In der ersten Folge „Märtyrer“ wird der Horizont weit aufgemacht und auf die Zeit der Wende geblickt. Die DDR-Wirtschaft befand sich zur Maueröffnung in freiem Fall, die Unzufriedenheit wuchs. „Wir suchten nach einem ganz besonderen Menschen für die Treuhand“, sagt in der Doku der damalige Finanzminister Theo Waigel. Detlev Rohwedder war dieser Mann. Er sah sich bereits nach kurzer Zeit heftiger Kritik ausgesetzt, die Gefährdungslage stieg. Obwohl Rohwedders Frau mehrfach um besseren Personenschutz bat, wurde dieser verwehrt. Im ersten Stock seines Hauses in Düsseldorf gab es kein Sicherheitsglas. Am 1. April 1991 wurde Rohwedder dort durch mehrere Schüsse getötet, seine Frau schwer verletzt.

„Rohwedder“ geht in die Zeit weit vor dem Rohwedder-Mord zurück. Es wird in Teilen auch die Geschichte der RAF erzählt, deren dritte Generation in der DDR abtauchte. Ex-Terroristin Silke Maier-Witt erinnert sich, wie sie sich im Exil zwar überwacht, aber in den Wendejahren davon abgestoßen fühlte, dass in der DDR alles aus dem Westen als gut empfunden wurde.

Zeitgleich zum Mord an Rohwedder veröffentlichten die RAF- Terroristen eine Art Positionspapier, eine „umfassende Analyse“ des Kapitalismus, wie Silke Maier-Witt es ausdrückt, an der sie aber nicht beteiligt war. Ob, und wenn ja warum ausgerechnet Rohwedder als Opfer ausgesucht wurde, darauf weiß sie keine Antwort.

Die Doku thematisiert die Spannungen, die sich aus der forcierten Privatisierung der DDR-Wirtschaft ergaben. Die RAF ließ in ihren Bekennerschreiben keinen Zweifel daran, wie sehr sie den Kapitalismus verachtete. Doch war es die RAF, die Rohwedder erschoss? Der damalige BND-Kriminaloberrat Klaus-Dieter Matschke äußert Zweifel: „Es war ein Racheakt“.
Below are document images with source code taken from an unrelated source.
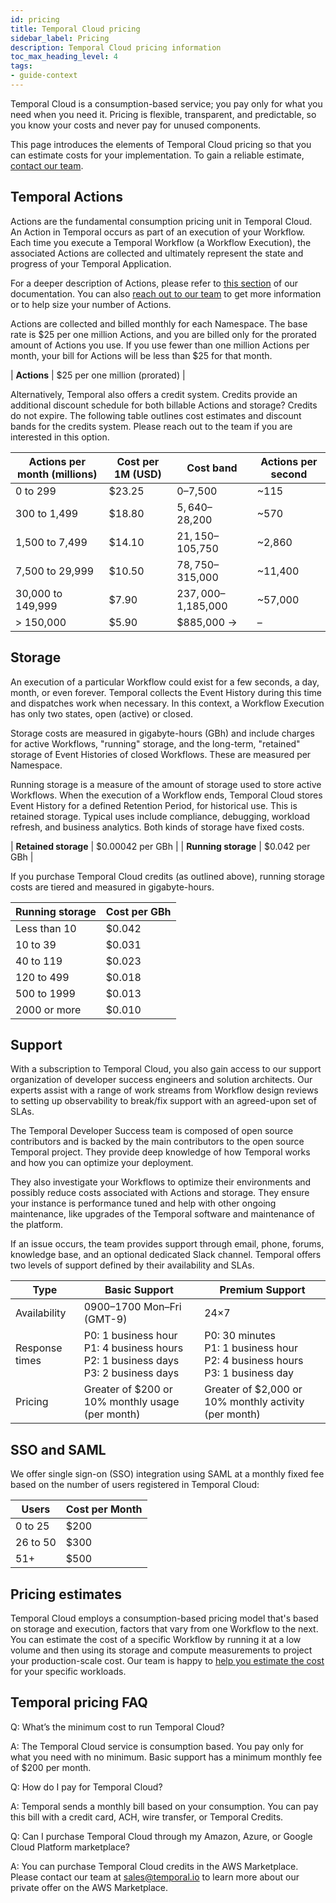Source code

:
 ```yaml
---
id: pricing
title: Temporal Cloud pricing
sidebar_label: Pricing
description: Temporal Cloud pricing information
toc_max_heading_level: 4
tags:
- guide-context
---
```


<!-- THIS FILE IS GENERATED. DO NOT EDIT THIS FILE DIRECTLY -->

Temporal Cloud is a consumption-based service; you pay only for what you need when you need it. Pricing is flexible, transparent, and predictable, so you know your costs and never pay for unused components.

This page introduces the elements of Temporal Cloud pricing so that you can estimate costs for your implementation. To gain a reliable estimate, [contact our team](https://pages.temporal.io/contact-us).

## Temporal Actions

Actions are the fundamental consumption pricing unit in Temporal Cloud. An Action in Temporal occurs as part of an execution of your Workflow. Each time you execute a Temporal Workflow (a Workflow Execution), the associated Actions are collected and ultimately represent the state and progress of your Temporal Application.

For a deeper description of Actions, please refer to [this section](/cloud#action) of our documentation. You can also [reach out to our team](https://pages.temporal.io/contact-us) to get more information or to help size your number of Actions.

Actions are collected and billed monthly for each Namespace. The base rate is $25 per one million Actions, and you are billed only for the prorated amount of Actions you use. If you use fewer than one million Actions per month, your bill for Actions will be less than $25 for that month.

| **Actions** | $25 per one million (prorated) |

Alternatively, Temporal also offers a credit system. Credits provide an additional discount schedule for both billable Actions and storage? Credits do not expire. The following table outlines cost estimates and discount bands for the credits system. Please reach out to the team if you are interested in this option.

| **Actions per month (millions)** | **Cost per 1M (USD)** | **Cost band**       | **Actions per second** |
| -------------------------------- | --------------------- | ------------------- | ---------------------- |
| 0 to 299                         | $23.25                | $0–$7,500           | ~115                   |
| 300 to 1,499                     | $18.80                | $5,640–$28,200      | ~570                   |
| 1,500 to 7,499                   | $14.10                | $21,150–$105,750    | ~2,860                 |
| 7,500 to 29,999                  | $10.50                | $78,750–$315,000    | ~11,400                |
| 30,000 to 149,999                | $7.90                 | $237,000–$1,185,000 | ~57,000                |
| > 150,000                        | $5.90                 | $885,000 ->         | –                      |

## Storage

An execution of a particular Workflow could exist for a few seconds, a day, month, or even forever. Temporal collects the Event History during this time and dispatches work when necessary. In this context, a Workflow Execution has only two states, open (active) or closed.

Storage costs are measured in gigabyte-hours (GBh) and include charges for active Workflows, "running" storage, and the long-term, "retained" storage of Event Histories of closed Workflows. These are measured per Namespace.

Running storage is a measure of the amount of storage used to store active Workflows. When the execution of a Workflow ends, Temporal Cloud stores Event History for a defined Retention Period, for historical use. This is retained storage. Typical uses include compliance, debugging, workload refresh, and business analytics. Both kinds of storage have fixed costs.

| **Retained storage** | $0.00042 per GBh |
| **Running storage** | $0.042 per GBh |

If you purchase Temporal Cloud credits (as outlined above), running storage costs are tiered and measured in gigabyte-hours.

| **Running storage** | **Cost per GBh** |
| ------------------- | ---------------- |
| Less than 10        | $0.042           |
| 10 to 39            | $0.031           |
| 40 to 119           | $0.023           |
| 120 to 499          | $0.018           |
| 500 to 1999         | $0.013           |
| 2000 or more        | $0.010           |

## Support

With a subscription to Temporal Cloud, you also gain access to our support organization of developer success engineers and solution architects. Our experts assist with a range of work streams from Workflow design reviews to setting up observability to break/fix support with an agreed-upon set of SLAs.

The Temporal Developer Success team is composed of open source contributors and is backed by the main contributors to the open source Temporal project. They provide deep knowledge of how Temporal works and how you can optimize your deployment.

They also investigate your Workflows to optimize their environments and possibly reduce costs associated with Actions and storage. They ensure your instance is performance tuned and help with other ongoing maintenance, like upgrades of the Temporal software and maintenance of the platform.

If an issue occurs, the team provides support through email, phone, forums, knowledge base, and an optional dedicated Slack channel. Temporal offers two levels of support defined by their availability and SLAs.

| **Type**       | **Basic Support**                                                                         | **Premium Support**                                                                 |
| -------------- | ----------------------------------------------------------------------------------------- | ----------------------------------------------------------------------------------- |
| Availability   | 0900–1700 Mon–Fri (GMT-9)                                                                 | 24×7                                                                                |
| Response times | P0: 1 business hour<br>P1: 4 business hours<br>P2: 1 business days<br>P3: 2 business days | P0: 30 minutes<br>P1: 1 business hour<br>P2: 4 business hours<br>P3: 1 business day |
| Pricing        | Greater of $200 or 10% monthly usage (per month)                                          | Greater of $2,000 or 10% monthly activity (per month)                               |

## SSO and SAML

We offer single sign-on (SSO) integration using SAML at a monthly fixed fee based on the number of users registered in Temporal Cloud:

| **Users** | **Cost per Month** |
| --------- | ------------------ |
| 0 to 25   | $200               |
| 26 to 50  | $300               |
| 51+       | $500               |

## Pricing estimates

Temporal Cloud employs a consumption-based pricing model that's based on storage and execution, factors that vary from one Workflow to the next. You can estimate the cost of a specific Workflow by running it at a low volume and then using its storage and compute measurements to project your production-scale cost. Our team is happy to [help you estimate the cost](https://pages.temporal.io/contact-us) for your specific workloads.

## Temporal pricing FAQ

Q: What’s the minimum cost to run Temporal Cloud?

A: The Temporal Cloud service is consumption based. You pay only for what you need with no minimum. Basic support has a minimum monthly fee of $200 per month.

Q: How do I pay for Temporal Cloud?

A: Temporal sends a monthly bill based on your consumption. You can pay this bill with a credit card, ACH, wire transfer, or Temporal Credits.

Q: Can I purchase Temporal Cloud through my Amazon, Azure, or Google Cloud Platform marketplace?

A: You can purchase Temporal Cloud credits in the AWS Marketplace. Please contact our team at sales@temporal.io to learn more about our private offer on the AWS Marketplace.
Doch von wem? Wem nützte der Mord an Rohwedder? „Rohwedder war überall verhasst“, stellt ein ehemaliger Assistent des Treuhand-Chefs fest. Selbst die mittlerweile verstorbene Witwe Rohwedders brachte offen den Verdacht vor, dass die Stasi hinter dem Mord an ihrem Mann stecken könnte. Denn ihr Mann war auch auf der Spur der verschwundenen Stasi-Millionen. Kriminalbeamter Matschke erzählt, dass Stasi-Offiziere, befragt nach dem Rohwedder-Mord, geantwortet hätten: „Das sieht ganz danach aus, als wären es unsere Leute gewesen.“

Spekulationen gibt es noch immer, bewiesen ist nichts. Belege, Gegenstände und Akten verschwanden. Wer erschoss Detlev Rohwedder? Diese Frage kann auch die Doku nicht beantworten, dennoch ist sie überaus sehenswert.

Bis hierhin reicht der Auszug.